## THE TASK
Below are the records; give the number of lines in them that include the word "subsection", and nothing more.

## Source texts of formatted documents
● ● ● ●

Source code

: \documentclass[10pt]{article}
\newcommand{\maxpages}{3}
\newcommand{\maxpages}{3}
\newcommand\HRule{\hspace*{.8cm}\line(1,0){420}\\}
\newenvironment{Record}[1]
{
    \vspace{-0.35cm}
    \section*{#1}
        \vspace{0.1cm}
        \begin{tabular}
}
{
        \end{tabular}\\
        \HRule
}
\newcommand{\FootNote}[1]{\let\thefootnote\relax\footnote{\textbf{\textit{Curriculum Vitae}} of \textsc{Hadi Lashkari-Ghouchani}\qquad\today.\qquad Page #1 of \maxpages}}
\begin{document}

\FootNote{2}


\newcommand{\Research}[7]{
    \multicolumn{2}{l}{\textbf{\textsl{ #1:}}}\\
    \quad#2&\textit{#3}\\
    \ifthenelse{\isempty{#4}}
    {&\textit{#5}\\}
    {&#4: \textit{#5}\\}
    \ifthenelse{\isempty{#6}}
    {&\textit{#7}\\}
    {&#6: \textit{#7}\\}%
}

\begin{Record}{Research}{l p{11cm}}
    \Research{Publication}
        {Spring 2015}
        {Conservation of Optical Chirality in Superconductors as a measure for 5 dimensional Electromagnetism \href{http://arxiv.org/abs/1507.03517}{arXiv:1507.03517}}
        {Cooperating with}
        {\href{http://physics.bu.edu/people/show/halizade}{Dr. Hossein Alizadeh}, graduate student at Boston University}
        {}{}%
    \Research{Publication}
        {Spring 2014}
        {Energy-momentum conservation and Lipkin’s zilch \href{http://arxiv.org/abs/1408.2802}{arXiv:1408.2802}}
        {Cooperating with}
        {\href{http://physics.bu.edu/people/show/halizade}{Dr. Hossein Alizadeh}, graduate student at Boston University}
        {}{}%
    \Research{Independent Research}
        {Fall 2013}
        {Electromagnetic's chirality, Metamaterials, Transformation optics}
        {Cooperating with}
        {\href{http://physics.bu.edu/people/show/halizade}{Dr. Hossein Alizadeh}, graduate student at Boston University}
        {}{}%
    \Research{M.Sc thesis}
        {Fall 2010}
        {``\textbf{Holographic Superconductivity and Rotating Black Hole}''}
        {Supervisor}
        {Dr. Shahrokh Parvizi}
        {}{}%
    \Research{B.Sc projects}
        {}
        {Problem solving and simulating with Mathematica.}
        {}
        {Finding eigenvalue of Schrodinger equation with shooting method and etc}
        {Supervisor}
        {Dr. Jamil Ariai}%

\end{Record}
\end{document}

● ● ● ●

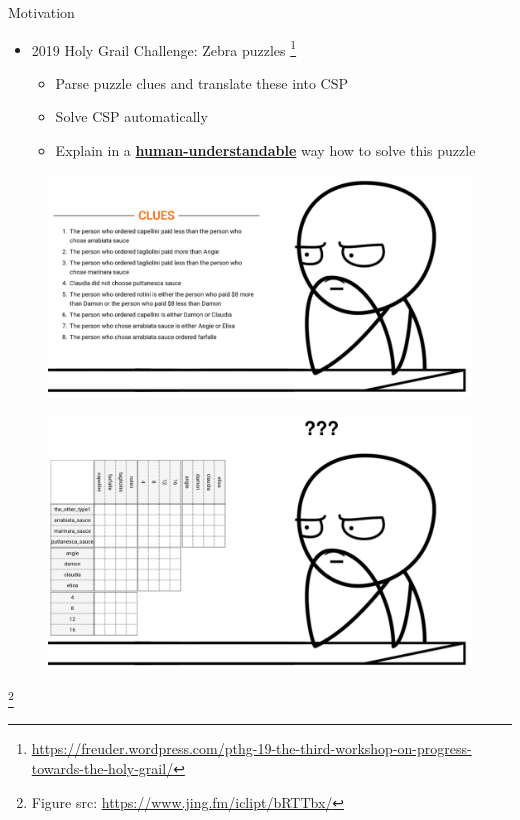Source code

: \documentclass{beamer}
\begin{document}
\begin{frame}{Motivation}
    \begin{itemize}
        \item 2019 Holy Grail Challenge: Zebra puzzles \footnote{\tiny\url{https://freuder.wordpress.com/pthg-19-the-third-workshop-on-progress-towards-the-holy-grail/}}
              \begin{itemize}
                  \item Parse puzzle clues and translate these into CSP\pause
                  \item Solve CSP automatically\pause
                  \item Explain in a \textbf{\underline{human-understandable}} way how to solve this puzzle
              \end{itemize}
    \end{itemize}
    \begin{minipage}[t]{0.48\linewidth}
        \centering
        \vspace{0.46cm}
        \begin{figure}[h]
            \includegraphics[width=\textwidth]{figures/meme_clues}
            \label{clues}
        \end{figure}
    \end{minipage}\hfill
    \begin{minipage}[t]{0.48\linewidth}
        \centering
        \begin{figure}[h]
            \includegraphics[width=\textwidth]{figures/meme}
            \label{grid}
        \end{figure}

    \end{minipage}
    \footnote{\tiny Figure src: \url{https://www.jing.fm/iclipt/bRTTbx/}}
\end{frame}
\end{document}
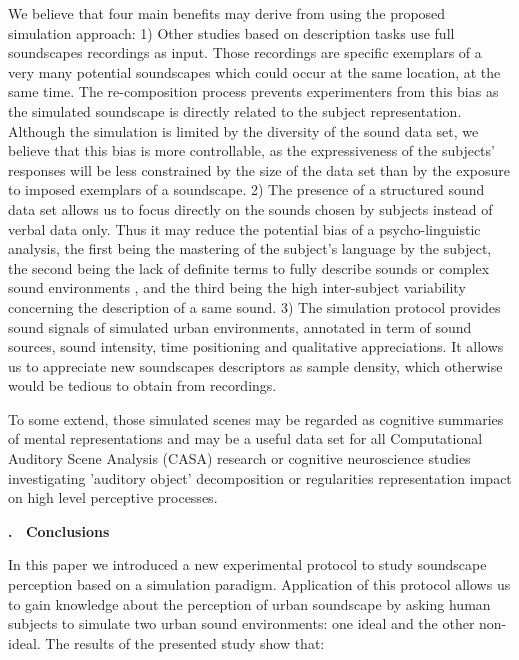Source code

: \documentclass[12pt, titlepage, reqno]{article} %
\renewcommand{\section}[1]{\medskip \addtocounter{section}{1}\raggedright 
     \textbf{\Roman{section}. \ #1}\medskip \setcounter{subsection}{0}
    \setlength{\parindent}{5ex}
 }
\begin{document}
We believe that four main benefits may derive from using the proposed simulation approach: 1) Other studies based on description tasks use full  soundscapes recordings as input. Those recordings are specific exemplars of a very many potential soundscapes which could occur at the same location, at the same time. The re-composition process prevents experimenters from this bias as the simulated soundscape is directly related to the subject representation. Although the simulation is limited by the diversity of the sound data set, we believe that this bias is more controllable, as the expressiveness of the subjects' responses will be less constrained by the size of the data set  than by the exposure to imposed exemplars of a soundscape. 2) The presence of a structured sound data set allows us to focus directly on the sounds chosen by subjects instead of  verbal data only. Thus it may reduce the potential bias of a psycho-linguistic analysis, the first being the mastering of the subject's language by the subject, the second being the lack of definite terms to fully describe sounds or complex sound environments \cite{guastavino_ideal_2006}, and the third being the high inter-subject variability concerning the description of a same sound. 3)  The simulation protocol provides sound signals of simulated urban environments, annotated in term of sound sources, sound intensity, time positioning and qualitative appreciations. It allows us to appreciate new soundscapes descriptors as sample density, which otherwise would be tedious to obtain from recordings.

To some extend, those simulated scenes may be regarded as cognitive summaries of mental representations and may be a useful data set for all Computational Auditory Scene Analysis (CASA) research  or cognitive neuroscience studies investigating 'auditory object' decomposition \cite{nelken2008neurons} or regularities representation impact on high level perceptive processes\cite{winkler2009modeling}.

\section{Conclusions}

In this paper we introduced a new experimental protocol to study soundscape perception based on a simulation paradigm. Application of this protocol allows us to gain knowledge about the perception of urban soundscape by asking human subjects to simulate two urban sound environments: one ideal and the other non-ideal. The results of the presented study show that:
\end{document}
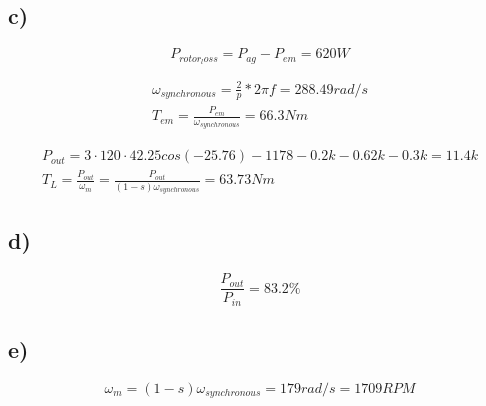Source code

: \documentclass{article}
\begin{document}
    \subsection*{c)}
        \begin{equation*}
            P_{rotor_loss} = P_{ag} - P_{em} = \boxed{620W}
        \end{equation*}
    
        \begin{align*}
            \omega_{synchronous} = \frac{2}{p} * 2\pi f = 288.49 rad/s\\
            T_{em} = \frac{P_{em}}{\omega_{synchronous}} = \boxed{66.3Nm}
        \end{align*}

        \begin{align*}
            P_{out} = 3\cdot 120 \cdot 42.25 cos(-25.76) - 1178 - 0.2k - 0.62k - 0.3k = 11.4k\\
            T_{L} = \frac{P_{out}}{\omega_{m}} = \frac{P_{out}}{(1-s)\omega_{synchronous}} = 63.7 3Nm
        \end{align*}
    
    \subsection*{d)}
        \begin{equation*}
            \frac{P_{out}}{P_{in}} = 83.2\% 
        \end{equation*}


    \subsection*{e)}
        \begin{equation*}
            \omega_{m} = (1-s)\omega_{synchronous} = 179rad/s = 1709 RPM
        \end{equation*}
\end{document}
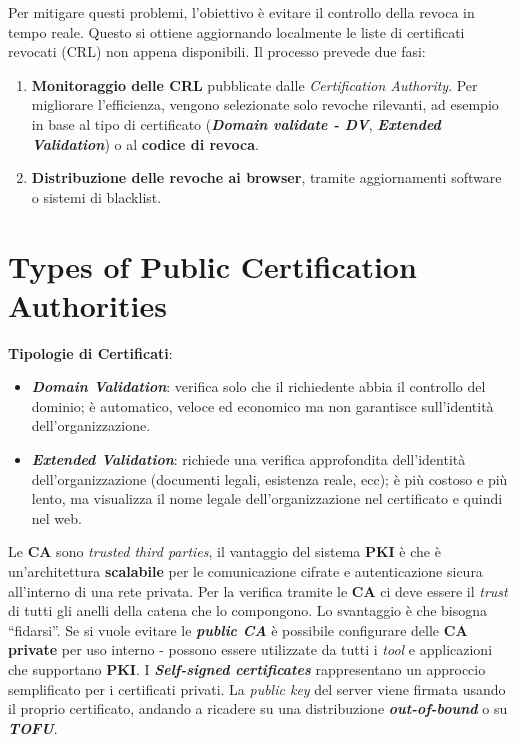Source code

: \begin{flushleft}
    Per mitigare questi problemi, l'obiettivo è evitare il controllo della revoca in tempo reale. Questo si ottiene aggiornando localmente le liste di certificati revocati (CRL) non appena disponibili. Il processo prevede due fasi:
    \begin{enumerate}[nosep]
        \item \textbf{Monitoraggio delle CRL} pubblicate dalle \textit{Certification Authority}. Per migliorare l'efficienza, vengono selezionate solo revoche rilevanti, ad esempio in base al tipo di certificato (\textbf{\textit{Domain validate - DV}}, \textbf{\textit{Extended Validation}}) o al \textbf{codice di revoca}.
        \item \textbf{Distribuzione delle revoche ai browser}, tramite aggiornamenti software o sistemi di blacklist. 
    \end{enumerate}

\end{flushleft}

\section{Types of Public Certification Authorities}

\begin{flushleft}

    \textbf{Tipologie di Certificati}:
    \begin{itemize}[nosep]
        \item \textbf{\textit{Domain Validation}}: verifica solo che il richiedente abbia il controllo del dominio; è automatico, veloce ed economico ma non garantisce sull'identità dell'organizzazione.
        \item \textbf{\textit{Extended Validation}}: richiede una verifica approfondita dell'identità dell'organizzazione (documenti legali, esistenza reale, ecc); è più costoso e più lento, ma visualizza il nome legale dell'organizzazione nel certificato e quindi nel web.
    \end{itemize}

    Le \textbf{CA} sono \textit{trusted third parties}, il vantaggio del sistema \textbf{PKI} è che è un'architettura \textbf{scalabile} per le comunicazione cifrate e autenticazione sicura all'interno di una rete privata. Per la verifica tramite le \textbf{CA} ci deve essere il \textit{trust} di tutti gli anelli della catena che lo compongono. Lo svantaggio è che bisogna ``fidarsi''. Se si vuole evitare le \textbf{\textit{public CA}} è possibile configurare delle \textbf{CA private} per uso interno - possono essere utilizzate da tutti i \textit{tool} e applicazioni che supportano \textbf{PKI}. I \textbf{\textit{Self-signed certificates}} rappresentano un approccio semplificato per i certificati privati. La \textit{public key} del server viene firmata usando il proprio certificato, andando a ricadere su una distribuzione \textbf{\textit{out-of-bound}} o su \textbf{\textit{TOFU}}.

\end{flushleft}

● ● ● ●

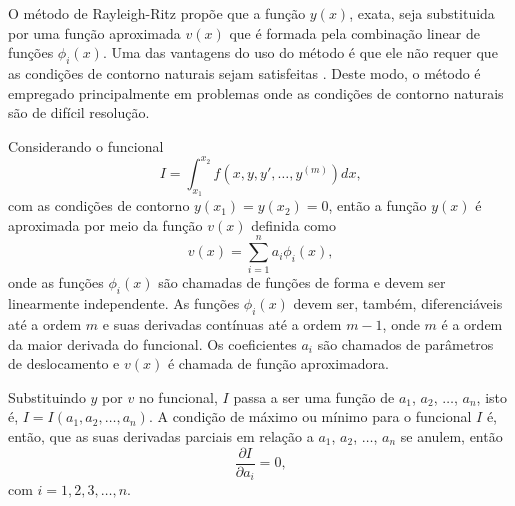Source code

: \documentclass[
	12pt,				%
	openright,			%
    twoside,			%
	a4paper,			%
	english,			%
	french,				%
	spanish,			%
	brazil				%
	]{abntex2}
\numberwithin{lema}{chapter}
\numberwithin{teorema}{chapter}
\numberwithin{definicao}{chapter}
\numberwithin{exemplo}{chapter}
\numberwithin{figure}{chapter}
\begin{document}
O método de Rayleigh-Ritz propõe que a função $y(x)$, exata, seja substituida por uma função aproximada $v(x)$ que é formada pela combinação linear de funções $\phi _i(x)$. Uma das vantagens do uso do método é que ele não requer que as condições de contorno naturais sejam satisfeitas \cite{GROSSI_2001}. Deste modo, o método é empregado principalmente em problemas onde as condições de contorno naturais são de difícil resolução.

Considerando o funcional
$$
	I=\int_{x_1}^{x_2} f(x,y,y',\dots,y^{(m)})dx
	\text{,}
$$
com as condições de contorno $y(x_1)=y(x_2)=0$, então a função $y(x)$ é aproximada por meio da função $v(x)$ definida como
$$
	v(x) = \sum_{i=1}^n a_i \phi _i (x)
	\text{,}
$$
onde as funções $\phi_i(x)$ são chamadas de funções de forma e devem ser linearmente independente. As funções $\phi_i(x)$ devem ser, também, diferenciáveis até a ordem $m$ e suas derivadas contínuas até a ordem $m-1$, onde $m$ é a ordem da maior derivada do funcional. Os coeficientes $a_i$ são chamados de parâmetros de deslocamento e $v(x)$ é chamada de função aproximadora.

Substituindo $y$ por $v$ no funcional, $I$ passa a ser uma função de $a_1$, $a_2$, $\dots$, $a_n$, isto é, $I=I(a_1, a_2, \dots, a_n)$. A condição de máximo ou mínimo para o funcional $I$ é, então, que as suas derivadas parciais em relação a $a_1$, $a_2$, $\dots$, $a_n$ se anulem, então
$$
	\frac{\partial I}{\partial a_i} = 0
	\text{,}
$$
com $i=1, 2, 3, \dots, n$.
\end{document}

● ● ● ●

## RESULT OF THE TASK
4